Foi no meio da tarde de terça-feira (15). Na esquina da Senhor dos Passos com a Getúlio Vargas, bem do lado da igreja, os autofalantes – instalados no centro da cidade para embalar as compras neste período natalino – começaram a tocar Girls Just Want To Have Fun, grande sucesso dos anos 1980 na voz da cantora norte-americana Cyndi Lauper. Ia andando e a canção vibrante – nostálgica para quem viveu aqueles anos – soava, familiar, resgatando remotas recordações.

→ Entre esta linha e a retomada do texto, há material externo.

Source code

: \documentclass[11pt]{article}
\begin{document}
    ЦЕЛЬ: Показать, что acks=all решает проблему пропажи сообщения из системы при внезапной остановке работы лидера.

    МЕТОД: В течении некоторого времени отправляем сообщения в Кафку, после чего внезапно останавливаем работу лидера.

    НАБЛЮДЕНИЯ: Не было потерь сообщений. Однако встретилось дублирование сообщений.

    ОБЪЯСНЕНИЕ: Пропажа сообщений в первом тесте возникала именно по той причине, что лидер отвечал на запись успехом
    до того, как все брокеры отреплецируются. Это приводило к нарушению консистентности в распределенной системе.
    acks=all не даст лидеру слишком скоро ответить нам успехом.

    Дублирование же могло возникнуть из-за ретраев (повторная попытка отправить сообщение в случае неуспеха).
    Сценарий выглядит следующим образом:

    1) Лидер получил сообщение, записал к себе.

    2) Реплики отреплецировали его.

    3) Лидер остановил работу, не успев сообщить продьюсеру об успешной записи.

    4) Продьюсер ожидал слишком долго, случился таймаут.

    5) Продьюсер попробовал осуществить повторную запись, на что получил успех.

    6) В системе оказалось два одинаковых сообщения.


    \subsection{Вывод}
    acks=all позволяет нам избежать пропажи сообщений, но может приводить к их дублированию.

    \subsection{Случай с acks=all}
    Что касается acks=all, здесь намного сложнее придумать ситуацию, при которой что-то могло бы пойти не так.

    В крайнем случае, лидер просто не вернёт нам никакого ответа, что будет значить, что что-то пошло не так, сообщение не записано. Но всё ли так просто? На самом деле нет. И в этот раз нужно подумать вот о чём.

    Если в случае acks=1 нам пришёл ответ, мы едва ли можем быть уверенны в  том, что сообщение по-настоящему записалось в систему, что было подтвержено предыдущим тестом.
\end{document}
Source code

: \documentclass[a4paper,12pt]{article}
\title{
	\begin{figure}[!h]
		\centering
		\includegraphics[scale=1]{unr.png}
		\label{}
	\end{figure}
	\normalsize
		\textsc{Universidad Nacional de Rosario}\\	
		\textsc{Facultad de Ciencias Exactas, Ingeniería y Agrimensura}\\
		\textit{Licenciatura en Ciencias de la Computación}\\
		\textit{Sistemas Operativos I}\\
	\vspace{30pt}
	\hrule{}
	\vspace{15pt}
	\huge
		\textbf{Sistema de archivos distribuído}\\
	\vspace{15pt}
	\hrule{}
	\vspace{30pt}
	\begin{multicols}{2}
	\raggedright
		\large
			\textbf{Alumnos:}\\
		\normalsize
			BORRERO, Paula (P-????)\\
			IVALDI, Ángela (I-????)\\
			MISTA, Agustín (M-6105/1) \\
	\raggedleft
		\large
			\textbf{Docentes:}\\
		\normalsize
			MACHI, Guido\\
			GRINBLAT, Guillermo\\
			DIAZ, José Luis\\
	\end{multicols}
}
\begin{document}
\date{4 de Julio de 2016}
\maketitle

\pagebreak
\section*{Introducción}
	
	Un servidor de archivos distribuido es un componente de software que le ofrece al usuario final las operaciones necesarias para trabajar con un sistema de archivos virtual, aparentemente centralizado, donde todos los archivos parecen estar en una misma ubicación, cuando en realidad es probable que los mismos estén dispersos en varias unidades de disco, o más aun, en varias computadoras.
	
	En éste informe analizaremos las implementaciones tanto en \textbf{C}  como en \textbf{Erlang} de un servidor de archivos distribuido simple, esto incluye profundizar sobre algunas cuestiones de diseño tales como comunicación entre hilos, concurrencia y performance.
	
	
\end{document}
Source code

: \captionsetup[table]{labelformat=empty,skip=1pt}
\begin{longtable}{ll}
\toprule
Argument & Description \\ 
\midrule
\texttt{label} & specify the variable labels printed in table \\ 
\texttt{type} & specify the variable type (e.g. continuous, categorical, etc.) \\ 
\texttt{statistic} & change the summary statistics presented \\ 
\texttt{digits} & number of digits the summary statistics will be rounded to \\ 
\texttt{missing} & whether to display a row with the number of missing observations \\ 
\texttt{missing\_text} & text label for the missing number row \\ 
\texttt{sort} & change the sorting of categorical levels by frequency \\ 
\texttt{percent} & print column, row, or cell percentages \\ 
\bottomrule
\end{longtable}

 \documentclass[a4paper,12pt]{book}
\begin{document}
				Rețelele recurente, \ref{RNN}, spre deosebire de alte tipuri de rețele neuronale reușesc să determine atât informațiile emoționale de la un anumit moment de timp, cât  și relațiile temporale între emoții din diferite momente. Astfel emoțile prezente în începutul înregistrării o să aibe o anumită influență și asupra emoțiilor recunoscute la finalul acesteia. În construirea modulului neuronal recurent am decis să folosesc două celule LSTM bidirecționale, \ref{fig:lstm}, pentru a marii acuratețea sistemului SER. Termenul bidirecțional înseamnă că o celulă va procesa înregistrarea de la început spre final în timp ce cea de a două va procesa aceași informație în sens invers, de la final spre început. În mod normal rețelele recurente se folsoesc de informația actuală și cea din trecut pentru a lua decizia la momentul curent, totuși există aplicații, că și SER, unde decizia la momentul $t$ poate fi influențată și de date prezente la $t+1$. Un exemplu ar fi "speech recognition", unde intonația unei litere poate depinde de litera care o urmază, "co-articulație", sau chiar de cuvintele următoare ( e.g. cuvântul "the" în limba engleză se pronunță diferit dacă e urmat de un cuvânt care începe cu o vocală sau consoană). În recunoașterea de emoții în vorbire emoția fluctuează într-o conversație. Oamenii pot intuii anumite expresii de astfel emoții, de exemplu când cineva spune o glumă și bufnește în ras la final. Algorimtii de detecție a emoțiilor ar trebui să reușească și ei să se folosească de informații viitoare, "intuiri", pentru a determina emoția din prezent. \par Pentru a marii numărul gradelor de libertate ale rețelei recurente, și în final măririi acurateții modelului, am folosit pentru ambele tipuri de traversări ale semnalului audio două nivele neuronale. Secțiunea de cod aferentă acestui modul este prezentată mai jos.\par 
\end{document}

Nem é preciso mencionar o calor que fazia sob o céu azul pálido, esbranquiçado. Não soprava nenhuma brisa e as copas dos oitis no estacionamento da prefeitura permaneciam quase imóveis sob aquele bafo ardente. Nem os pardais piavam e, no ar, havia uma luminosidade faiscante. Naquele cenário abrasador até os roncos dos motores eram menos ferozes; e apitos longínquos soavam frágeis, exangues.
Talvez por isso a canção viva, pulsante, destoava tanto daquela tarde incandescente, sufocante. Enquanto a voz de Cyndi Lauper irradiava energia, o feirense empenhava-se para resguardar-se do sol, disputando as sombras raras. Não notei aquele ir-e-vir agitado, típico das vésperas de Natal. Nem o vozerio, os pregões, o barulho característico desta época tumultuada. Isso explica – quem sabe – porque a canção, alegre, parecia imprópria, despropositada.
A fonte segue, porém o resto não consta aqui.